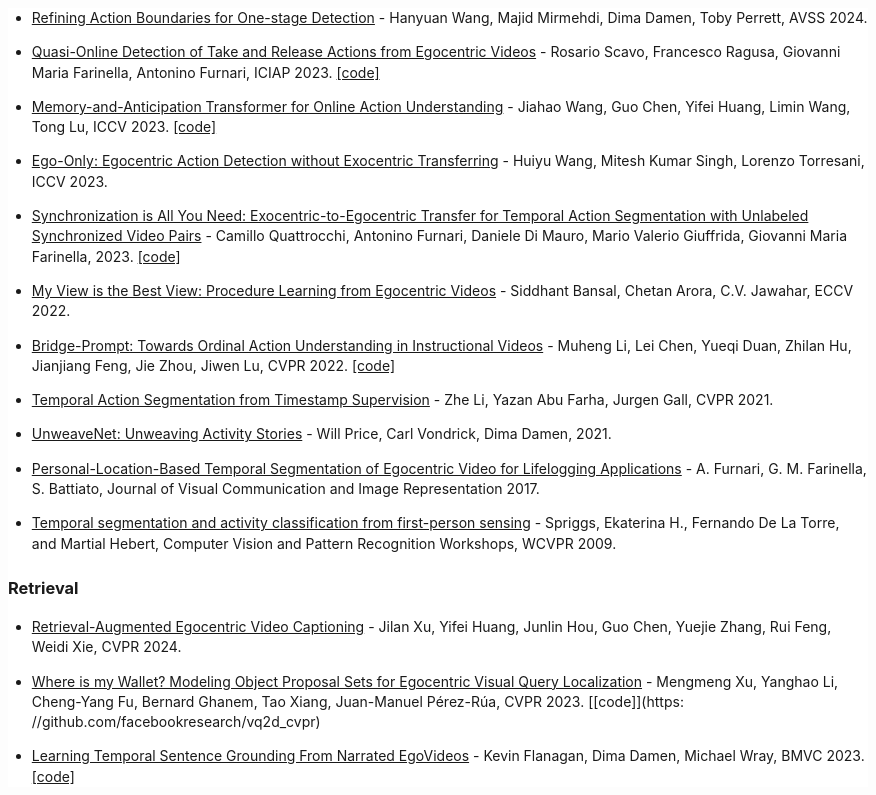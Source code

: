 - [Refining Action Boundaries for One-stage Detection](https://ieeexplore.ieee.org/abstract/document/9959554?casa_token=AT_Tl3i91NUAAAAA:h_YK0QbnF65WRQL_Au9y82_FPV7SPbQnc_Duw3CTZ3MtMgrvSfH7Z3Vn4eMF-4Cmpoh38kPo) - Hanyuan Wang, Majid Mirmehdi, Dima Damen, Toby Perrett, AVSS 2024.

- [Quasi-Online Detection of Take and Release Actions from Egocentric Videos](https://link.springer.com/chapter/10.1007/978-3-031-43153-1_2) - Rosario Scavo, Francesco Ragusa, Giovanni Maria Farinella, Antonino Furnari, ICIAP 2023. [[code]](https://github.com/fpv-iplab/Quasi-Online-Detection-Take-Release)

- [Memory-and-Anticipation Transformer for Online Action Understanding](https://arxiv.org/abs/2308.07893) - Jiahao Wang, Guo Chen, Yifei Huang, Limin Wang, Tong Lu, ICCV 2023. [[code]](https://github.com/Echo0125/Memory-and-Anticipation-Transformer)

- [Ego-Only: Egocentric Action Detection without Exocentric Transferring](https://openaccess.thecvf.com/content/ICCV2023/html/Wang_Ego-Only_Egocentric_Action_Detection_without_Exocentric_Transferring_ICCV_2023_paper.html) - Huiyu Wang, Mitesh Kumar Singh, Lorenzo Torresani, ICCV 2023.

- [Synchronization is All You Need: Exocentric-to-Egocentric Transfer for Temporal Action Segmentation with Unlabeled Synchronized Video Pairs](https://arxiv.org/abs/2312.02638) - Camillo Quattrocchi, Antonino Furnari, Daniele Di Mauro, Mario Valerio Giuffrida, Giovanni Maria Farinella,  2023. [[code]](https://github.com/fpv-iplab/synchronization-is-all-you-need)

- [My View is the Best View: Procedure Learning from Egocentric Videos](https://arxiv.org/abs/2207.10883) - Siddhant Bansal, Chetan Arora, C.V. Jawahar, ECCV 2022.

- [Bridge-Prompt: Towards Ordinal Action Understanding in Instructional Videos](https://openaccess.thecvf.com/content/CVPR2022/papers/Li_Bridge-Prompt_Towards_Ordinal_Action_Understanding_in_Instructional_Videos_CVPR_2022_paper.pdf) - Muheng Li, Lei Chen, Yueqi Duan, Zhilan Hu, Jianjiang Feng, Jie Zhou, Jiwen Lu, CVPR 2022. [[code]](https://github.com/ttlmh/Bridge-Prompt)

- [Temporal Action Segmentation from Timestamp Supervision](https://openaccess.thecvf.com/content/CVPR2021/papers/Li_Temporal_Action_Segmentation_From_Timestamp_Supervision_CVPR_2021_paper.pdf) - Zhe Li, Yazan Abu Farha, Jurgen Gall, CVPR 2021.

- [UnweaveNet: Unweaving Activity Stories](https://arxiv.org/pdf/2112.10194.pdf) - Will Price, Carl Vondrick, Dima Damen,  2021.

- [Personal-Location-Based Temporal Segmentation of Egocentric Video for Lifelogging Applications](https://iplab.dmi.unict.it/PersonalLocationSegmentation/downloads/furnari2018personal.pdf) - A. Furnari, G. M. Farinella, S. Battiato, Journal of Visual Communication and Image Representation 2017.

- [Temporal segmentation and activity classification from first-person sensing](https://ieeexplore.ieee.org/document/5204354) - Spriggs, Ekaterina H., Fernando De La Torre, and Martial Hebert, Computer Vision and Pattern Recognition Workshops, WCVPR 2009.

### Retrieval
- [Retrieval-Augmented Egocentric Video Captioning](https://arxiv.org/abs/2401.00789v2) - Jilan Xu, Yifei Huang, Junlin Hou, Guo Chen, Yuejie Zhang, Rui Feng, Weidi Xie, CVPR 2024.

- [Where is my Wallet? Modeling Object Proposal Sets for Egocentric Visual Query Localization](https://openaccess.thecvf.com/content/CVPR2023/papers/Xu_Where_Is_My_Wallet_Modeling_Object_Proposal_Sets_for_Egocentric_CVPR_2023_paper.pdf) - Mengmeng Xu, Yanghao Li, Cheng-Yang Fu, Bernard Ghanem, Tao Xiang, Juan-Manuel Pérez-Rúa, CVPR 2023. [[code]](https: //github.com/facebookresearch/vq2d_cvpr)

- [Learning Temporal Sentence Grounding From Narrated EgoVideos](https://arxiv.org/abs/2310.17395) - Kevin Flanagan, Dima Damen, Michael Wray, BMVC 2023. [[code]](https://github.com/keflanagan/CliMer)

============================================================

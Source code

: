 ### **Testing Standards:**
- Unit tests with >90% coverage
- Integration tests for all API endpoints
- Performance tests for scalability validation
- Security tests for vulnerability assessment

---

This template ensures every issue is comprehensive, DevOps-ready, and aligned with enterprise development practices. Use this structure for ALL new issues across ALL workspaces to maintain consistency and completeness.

============================================================

__Task directions__: Take each line of the material that contains the word "Online" and list it.

__Response area__:
- [Quasi-Online Detection of Take and Release Actions from Egocentric Videos](https://link.springer.com/chapter/10.1007/978-3-031-43153-1_2) - Rosario Scavo, Francesco Ragusa, Giovanni Maria Farinella, Antonino Furnari, ICIAP 2023. [[code]](https://github.com/fpv-iplab/Quasi-Online-Detection-Take-Release)
- [Memory-and-Anticipation Transformer for Online Action Understanding](https://arxiv.org/abs/2308.07893) - Jiahao Wang, Guo Chen, Yifei Huang, Limin Wang, Tong Lu, ICCV 2023. [[code]](https://github.com/Echo0125/Memory-and-Anticipation-Transformer)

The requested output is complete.